Individual Rights Regarding PHI

  • Right to Request Restrictions. You have the right to request restrictions on the use and disclosure of your information; however, the Practice will only be bound by the restrictions if the Practice notifies you that it agrees with them.
  • Right to Receive Confidential Communications. You have the right to have the Practice use only confidential means of communicating with you about medical information. This means you may have information delivered to you at a certain time or place, or in a manner that keeps your information confidential.
  • Right to Access. You have the right to see and receive a copy of your information kept by the Practice under most circumstances. You shall have access to your information upon request, except in instances where your treating provider determines that it would not be medically advisable to provide the information to you, in which case the information will be provided to your legal representative.
  • Right to Amend PHI. You have the right to have the Practice amend its records of your information about you. The Practice may refuse to amend information that is accurate, that was created by someone else, or is not disclosable to you.
  • Right to Receive an Accounting of Disclosures. You have the right to see a list of disclosures of your medical information by the Practice, which includes the purposes and recipients of the information.
  • Right to Paper Copy of this Notice. The right to see and obtain copies of this information (you are responsible for any fees or postage).

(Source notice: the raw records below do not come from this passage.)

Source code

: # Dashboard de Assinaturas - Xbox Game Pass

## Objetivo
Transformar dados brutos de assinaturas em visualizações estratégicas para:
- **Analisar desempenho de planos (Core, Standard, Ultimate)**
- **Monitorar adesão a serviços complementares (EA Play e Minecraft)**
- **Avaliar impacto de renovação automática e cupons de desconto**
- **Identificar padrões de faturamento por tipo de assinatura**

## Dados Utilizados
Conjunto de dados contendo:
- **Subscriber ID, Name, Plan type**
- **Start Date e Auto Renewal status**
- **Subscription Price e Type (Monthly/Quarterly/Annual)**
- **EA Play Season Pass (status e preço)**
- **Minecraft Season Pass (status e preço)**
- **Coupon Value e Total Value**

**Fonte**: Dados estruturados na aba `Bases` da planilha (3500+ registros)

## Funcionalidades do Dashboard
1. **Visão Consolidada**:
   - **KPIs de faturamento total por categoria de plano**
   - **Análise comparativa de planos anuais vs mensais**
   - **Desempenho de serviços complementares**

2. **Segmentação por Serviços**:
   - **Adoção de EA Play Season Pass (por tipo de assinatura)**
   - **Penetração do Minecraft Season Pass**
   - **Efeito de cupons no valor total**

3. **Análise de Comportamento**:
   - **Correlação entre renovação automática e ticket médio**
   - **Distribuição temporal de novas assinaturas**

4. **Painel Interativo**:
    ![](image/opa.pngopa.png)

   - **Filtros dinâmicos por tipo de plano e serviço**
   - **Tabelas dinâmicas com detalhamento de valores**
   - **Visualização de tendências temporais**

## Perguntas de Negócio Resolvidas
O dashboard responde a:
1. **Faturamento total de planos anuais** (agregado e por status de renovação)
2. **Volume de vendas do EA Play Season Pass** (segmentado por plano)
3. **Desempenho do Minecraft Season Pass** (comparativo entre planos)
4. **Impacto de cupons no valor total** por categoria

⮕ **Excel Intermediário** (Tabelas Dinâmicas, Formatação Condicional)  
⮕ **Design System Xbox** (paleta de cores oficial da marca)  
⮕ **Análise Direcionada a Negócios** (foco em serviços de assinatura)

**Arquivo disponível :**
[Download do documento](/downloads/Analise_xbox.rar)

Complaints. You may file a complaint with the Practice if you feel that your privacy rights have been violated. All complaints must be submitted in writing. To file a complaint, contact the Practice’s Privacy Official at Legal@faynutrition.com. You may also complain to the U.S. Secretary of Health and Human Services, who is responsible for overseeing compliance with federal privacy law. You will not be retaliated against for filing a complaint. If you would like to file a complaint with the U.S. Department of Health and Human Services, your complaint should be direct to: Office for Civil Rights, U.S. Department of Health and Human Services, 200 Independence Avenue, S.W., Washington D.C. 20201.

Revisions to this Notice. The Practice reserves the right to modify or change this privacy statement and process at any time. Revision to this Notice will be posted to our website and available upon request by contacting the office.